Haskell's built-in string type is a list of characters. This is mostly for
historical reasons, but it's also handy in education (installing extra
packages is a barrier for learners; list processing is common in introductory
courses, but lists are polymorphic/generic in their element type; lists of
characters are a nice concrete type, which follows on easily from "hello
world"); also there are arguments about the theoretical elegance of linked
lists, KISS for the builtins, whether there's concensus on what the best
alternative is, etc.

Anyone who cares about Haskell performance will have hit this early on, and be
using a different string implementation, as mentioned in the article.
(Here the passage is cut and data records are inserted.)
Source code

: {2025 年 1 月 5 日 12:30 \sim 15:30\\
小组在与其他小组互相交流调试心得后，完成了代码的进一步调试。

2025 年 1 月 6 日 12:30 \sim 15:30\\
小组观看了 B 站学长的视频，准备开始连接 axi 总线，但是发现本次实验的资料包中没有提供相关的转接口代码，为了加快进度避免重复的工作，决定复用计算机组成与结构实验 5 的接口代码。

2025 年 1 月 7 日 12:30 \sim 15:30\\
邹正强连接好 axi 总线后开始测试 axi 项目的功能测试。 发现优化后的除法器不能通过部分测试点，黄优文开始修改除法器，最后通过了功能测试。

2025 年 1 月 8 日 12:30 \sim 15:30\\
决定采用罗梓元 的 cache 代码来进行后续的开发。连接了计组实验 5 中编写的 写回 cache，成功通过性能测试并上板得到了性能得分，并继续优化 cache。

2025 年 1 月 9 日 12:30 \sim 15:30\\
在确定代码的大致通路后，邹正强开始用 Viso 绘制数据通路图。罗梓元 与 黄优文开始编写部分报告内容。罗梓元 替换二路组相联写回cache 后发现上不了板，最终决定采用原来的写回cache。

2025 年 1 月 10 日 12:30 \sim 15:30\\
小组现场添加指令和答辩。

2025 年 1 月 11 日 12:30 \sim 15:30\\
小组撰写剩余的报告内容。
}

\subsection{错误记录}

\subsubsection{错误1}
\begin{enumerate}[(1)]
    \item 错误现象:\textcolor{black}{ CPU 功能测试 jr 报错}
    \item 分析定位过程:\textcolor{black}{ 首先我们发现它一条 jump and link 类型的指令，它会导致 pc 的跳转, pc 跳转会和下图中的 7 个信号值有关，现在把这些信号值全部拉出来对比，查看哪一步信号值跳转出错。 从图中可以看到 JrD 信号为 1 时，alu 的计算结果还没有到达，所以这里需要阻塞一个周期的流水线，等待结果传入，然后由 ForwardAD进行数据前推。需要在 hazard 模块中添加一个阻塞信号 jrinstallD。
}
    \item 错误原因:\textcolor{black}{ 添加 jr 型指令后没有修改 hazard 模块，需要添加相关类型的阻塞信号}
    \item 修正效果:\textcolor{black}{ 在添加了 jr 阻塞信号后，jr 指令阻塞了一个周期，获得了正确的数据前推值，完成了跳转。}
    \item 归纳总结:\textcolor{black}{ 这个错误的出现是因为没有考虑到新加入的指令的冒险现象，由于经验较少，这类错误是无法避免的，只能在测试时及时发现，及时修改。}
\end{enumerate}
In
particular there's ByteString for C-like arrays of bytes, and there's Text
which is just a ByteString with extra metadata like character encoding. In
fact, ByteString doesn't have to be a single contiguous array: it can be a
list of "chunks", where each chunk contains a pointer to an array, an offset
and a length; this speeds up many operations, e.g. we can append ByteStrings
by adding chunks to the list (pointing to existing arrays), we can take
substrings by manipulating the offsets and lengths, etc. This is all perfectly
safe and predictable since the data is immutable, where other languages which
allow mutation might prefer to make copies of the data to reduce aliasing.

The other aspect is the buffering mode of the handle, which is discussed a
little in the article and its comments (e.g. line-based buffering, etc.).

------
bru
Title is missing a (2016).